Nella pittura di Laura Barbarini il tema si qualifica in un registro lirico e introspettivo, dipanato in una poetica del colore di diretta ascendenza brunoriana – appresa dunque da una delle fonti maggiori di quella tendenza espressiva – e rinsaldato di recente dal rinnovato contatto con la lezione vangoghiana. Un colore intenso e di lontana eco espressionista affiora con evidenza nelle prove più recenti mentre le opere in mostra, appositamente realizzate, lasciano filtrare, nella consueta attitudine mnemonica ed evocativa, anche una presa diretta visiva. L’osservazione attenta e amorosa della vegetazione giunge a un esito pittoricamente sontuoso e psichicamente vitale, che predica la ciclicità naturale sottraendola, nell’infinità della pittura, alle angherie del tempo.

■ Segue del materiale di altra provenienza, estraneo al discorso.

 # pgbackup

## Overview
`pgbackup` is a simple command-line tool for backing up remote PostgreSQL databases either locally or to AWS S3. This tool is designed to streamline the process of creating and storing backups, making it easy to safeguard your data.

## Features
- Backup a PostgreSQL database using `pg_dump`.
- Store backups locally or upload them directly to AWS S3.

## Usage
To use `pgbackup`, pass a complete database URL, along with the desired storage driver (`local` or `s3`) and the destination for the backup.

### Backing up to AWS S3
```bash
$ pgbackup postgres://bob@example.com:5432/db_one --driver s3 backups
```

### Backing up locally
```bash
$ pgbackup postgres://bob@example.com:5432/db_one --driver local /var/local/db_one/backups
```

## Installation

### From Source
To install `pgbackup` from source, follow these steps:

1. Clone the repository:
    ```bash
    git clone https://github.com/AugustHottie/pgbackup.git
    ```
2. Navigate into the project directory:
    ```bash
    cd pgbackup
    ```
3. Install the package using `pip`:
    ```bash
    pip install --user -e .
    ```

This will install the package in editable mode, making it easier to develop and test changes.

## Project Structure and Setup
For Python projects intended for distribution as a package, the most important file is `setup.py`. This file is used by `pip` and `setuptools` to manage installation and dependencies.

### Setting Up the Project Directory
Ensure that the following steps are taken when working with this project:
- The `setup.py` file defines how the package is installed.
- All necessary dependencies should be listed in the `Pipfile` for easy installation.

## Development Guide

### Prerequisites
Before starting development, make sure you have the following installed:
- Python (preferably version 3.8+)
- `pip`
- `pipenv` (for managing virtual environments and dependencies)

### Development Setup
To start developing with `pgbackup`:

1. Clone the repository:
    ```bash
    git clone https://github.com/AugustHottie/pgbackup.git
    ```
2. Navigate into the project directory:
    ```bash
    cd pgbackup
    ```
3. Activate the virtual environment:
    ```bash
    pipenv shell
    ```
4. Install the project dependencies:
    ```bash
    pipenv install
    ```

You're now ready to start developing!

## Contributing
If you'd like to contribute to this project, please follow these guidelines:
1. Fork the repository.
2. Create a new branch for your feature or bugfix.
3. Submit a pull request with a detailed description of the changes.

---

Inesausto è anche il rapporto con la natura di Cesare Mirabella, che negli ultimi anni ha dedicato molte energie al tema, anche metaforico, del bosco.  La coerenza del suo itinerario non impedisce movenze più libere e sciolte, dissigillando energie rinnovate e lasciando erompere una rinata vitalità; forse per questo l’esplosione cromatica, nata dalla natura, si accampa ora in senso eventico e avvolgente. Talvolta, particolari naturali, quasi sempre vegetanti, ingigantiti nella coscienza e pittoricamente trasfigurati, con scioltezza quasi gestuale, si avvicinano a una rimeditazione dell’esperienza informale. Ne deriva, permanendo il rigore, un abbandono all’istinto creativo più fiducioso e vitale, una temperatura più estiva, una nuova “felicità visionaria”.

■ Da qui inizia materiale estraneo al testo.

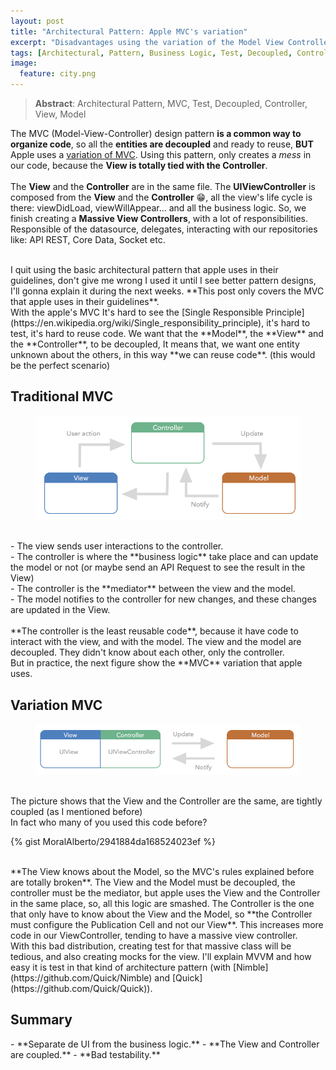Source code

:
 ```yaml
---
layout: post
title: "Architectural Pattern: Apple MVC's variation"
excerpt: "Disadvantages using the variation of the Model View Controller that Apple recommends in their guidelines..."
tags: [Architectural, Pattern, Business Logic, Test, Decoupled, Controller, View, Model]
image:
  feature: city.png
---
```

> **Abstract**: Architectural Pattern, MVC, Test, Decoupled, Controller, View, Model

The MVC (Model-View-Controller) design pattern **is a common way to organize code**, so all the **entities are decoupled** and ready to reuse, **BUT** Apple uses a [variation of MVC](https://developer.apple.com/library/ios/documentation/General/Conceptual/CocoaEncyclopedia/Model-View-Controller/Model-View-Controller.html#//apple_ref/doc/uid/TP40010810-CH14-SW14). Using this pattern, only creates a _mess_ in our code, because the **View is totally tied with the Controller**.
<br/><br/>
The **View** and the **Controller** are in the same file. The **UIViewController** is composed from the **View** and the **Controller** 😁, all the view's life cycle is there: viewDidLoad, viewWillAppear... and all the business logic. So, we finish creating a **Massive View Controllers**, with a lot of responsibilities. Responsible of the datasource, delegates, interacting with our repositories like: API REST, Core Data, Socket etc.

<br/>
I quit using the basic architectural pattern that apple uses in their guidelines, don't give me wrong I used it until I see better pattern designs, I'll gonna explain it during the next weeks. **This post only covers the MVC that apple uses in their guidelines**.

<br/>
With the apple's MVC It's hard to see the [Single Responsible Principle](https://en.wikipedia.org/wiki/Single_responsibility_principle), it's hard to test, it's hard to reuse code. We want that the **Model**, the **View** and the **Controller**, to be decoupled, It means that, we want one entity unknown about the others, in this way **we can reuse code**. (this would be the perfect scenario)

<br/>
<h2>Traditional MVC</h2>
<figure>
    <a href="/images/MVC.png"><img src="/images/MVC.png"></a>
</figure>

<br/>
- The view sends user interactions to the controller.<br/>
- The controller is where the **business logic** take place and can update the model or not (or maybe send an API Request to see the result in the View)<br/>
- The controller is the **mediator** between the view and the model.<br/>
- The model notifies to the controller for new changes, and these changes are updated in the View.<br/>

<br/>
**The controller is the least reusable code**, because it have code to interact with the view, and with the model. The view and the model are decoupled. They didn't know about each other, only the controller.

<br/>
But in practice, the next figure show the **MVC** variation that apple uses.

<h2>Variation MVC</h2>
<figure>
    <a href="/images/MVC-2.png"><img src="/images/MVC-2.png"></a>
</figure>

<br/>
The picture shows that the View and the Controller are the same, are tightly coupled (as I mentioned before)



<br/>
In fact who many of you used this code before?


{% gist MoralAlberto/2941884da168524023ef %}

<br/>
**The View knows about the Model, so the MVC's rules explained before are totally broken**. The View and the Model must be decoupled, the controller must be the mediator, but apple uses the View and the Controller in the same place, so, all this logic are smashed.
The Controller is the one that only have to know about the View and the Model, so **the Controller must configure the Publication Cell and not our View**. This increases more code in our ViewController, tending to have a massive view controller.

<br/>
With this bad distribution, creating test for that massive class will be tedious, and also creating mocks for the view. I'll explain MVVM and how easy it is test in that kind of architecture pattern (with [Nimble](https://github.com/Quick/Nimble) and [Quick](https://github.com/Quick/Quick)).

<br/>
<h2>Summary</h2>
- **Separate de UI from the business logic.**
- **The View and Controller are coupled.**
- **Bad testability.**

<br/>
<br/>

Nella originale operazione pittorica di Maurizio Pierfranceschi la natura è spesso presente, prevalentemente riassunta nel colore, steso in modo deciso, e sempre sintatticamente subordinata a una rigorosa impostazione spaziale. Talvolta si tratta di espliciti ripensamenti critici del genere del paesaggio; in altri casi di brani di natura dai confini sfuggenti. Da qui provengono le opere più recenti in cui l’evidente recupero della figurazione dispone sagome – talvolta una  silhouette, talvolta un’ombra (una statua?) – diallure enigmatica, in bilico tra narrazione, mito, tradizione iconografica da scena sacra, in spazi architettonicamente concepiti.

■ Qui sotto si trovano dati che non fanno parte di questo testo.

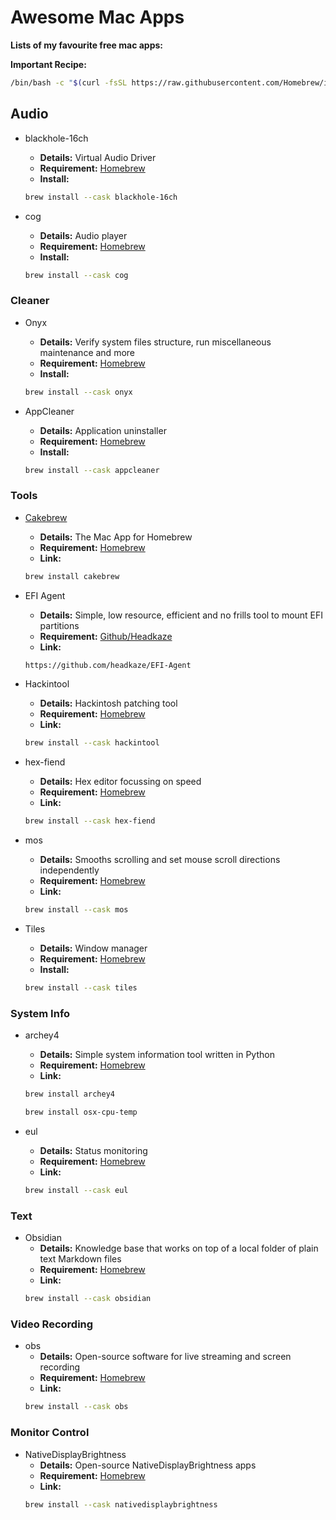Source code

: # Awesome Mac Apps
**Lists of my favourite free mac apps:**

**Important Recipe:**  

```zsh
/bin/bash -c "$(curl -fsSL https://raw.githubusercontent.com/Homebrew/install/HEAD/install.sh)"
```

## Audio

- blackhole-16ch
	- **Details:** Virtual Audio Driver
  	- **Requirement:** [Homebrew](https://formulae.brew.sh)
	- **Install:** 
	```bash
	brew install --cask blackhole-16ch
	```

- cog
	- **Details:** Audio player
  	- **Requirement:** [Homebrew](https://formulae.brew.sh)
	- **Install:** 
	```bash
	brew install --cask cog
	```

### Cleaner

- Onyx
	- **Details:** Verify system files structure, run miscellaneous maintenance and more
  	- **Requirement:** [Homebrew](https://formulae.brew.sh)
	- **Install:** 
	```bash
	brew install --cask onyx
	```

- AppCleaner
	- **Details:** Application uninstaller
  	- **Requirement:** [Homebrew](https://formulae.brew.sh)
	- **Install:** 
	```bash
	brew install --cask appcleaner
	```

### Tools

- [Cakebrew](https://www.cakebrew.com)
	- **Details:** The Mac App for Homebrew
  	- **Requirement:** [Homebrew](https://formulae.brew.sh)
	- **Link:** 
	```bash
	brew install cakebrew
	```

- EFI Agent
	- **Details:** Simple, low resource, efficient and no frills tool to mount EFI partitions
  	- **Requirement:** [Github/Headkaze](https://github.com/headkaze/)
	- **Link:** 
	```bash
	https://github.com/headkaze/EFI-Agent
	```

- Hackintool
  	- **Details:** Hackintosh patching tool
	- **Requirement:** [Homebrew](https://formulae.brew.sh)
	- **Link:** 
	```bash
	brew install --cask hackintool
	```

- hex-fiend
	- **Details:** Hex editor focussing on speed
  	- **Requirement:** [Homebrew](https://formulae.brew.sh)
	- **Link:** 
	```bash
	brew install --cask hex-fiend
	```

- mos
	- **Details:** Smooths scrolling and set mouse scroll directions independently
  	- **Requirement:** [Homebrew](https://formulae.brew.sh)
	- **Link:** 
	```bash
	brew install --cask mos
	```

- Tiles
  	- **Details:** Window manager
	- **Requirement:** [Homebrew](https://formulae.brew.sh)
	- **Install:** 
	```bash
	brew install --cask tiles
	```

### System Info

- archey4
	- **Details:** Simple system information tool written in Python
  	- **Requirement:** [Homebrew](https://formulae.brew.sh)
	- **Link:** 
	```bash
	brew install archey4
	```
	```bash
	brew install osx-cpu-temp
	```

- eul
	- **Details:** Status monitoring
  	- **Requirement:** [Homebrew](https://formulae.brew.sh)
	- **Link:** 
	```bash
	brew install --cask eul
	```

### Text

- Obsidian
  	- **Details:** Knowledge base that works on top of a local folder of plain text Markdown files
	- **Requirement:** [Homebrew](https://formulae.brew.sh)
	- **Link:** 
	```bash
	brew install --cask obsidian
	```

### Video Recording

- obs
	- **Details:** Open-source software for live streaming and screen recording
  	- **Requirement:** [Homebrew](https://formulae.brew.sh)
	- **Link:** 
	```bash
	brew install --cask obs
	```

### Monitor Control

- NativeDisplayBrightness
  	- **Details:** Open-source NativeDisplayBrightness apps
	- **Requirement:** [Homebrew](https://formulae.brew.sh)
	- **Link:** 
	```bash
	brew install --cask nativedisplaybrightness
	```
	
<!---------------------------
CopyPaste on 15/11/2022.
---------------------------->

Vincenzo Scolamiero porta qui avanti la questione di fondo del rapporto tra le arti, declinando in questo caso la sua pittura – altrove in dialogo con la musica- nel confronto con la poesia. Le opere in mostra, appositamente realizzate, sono infatti parte di un ciclo del 2021 dedicato alla poetessa americana Louise Glück. Tratto il titolo dalle sue parole -Con qualche parte della terra – i dipinti ci conducono nel cuore di una natura misteriosa e magmatica, in uno spazio altro – il centro o il cuore della terra – o in un tempo diverso, forse originario, nel quale composizione icastica e afflato metaforico convivono in una raffinata ricerca sulla visione.

La mostra sarà aperta tutti i pomeriggi tranne il lunedi, domenica orario continuato.

L’inaugurazione avrà luogo sabato 23 ottobre alle ore 17:30, il finissage domenica 14 novembre alle ore 16:30.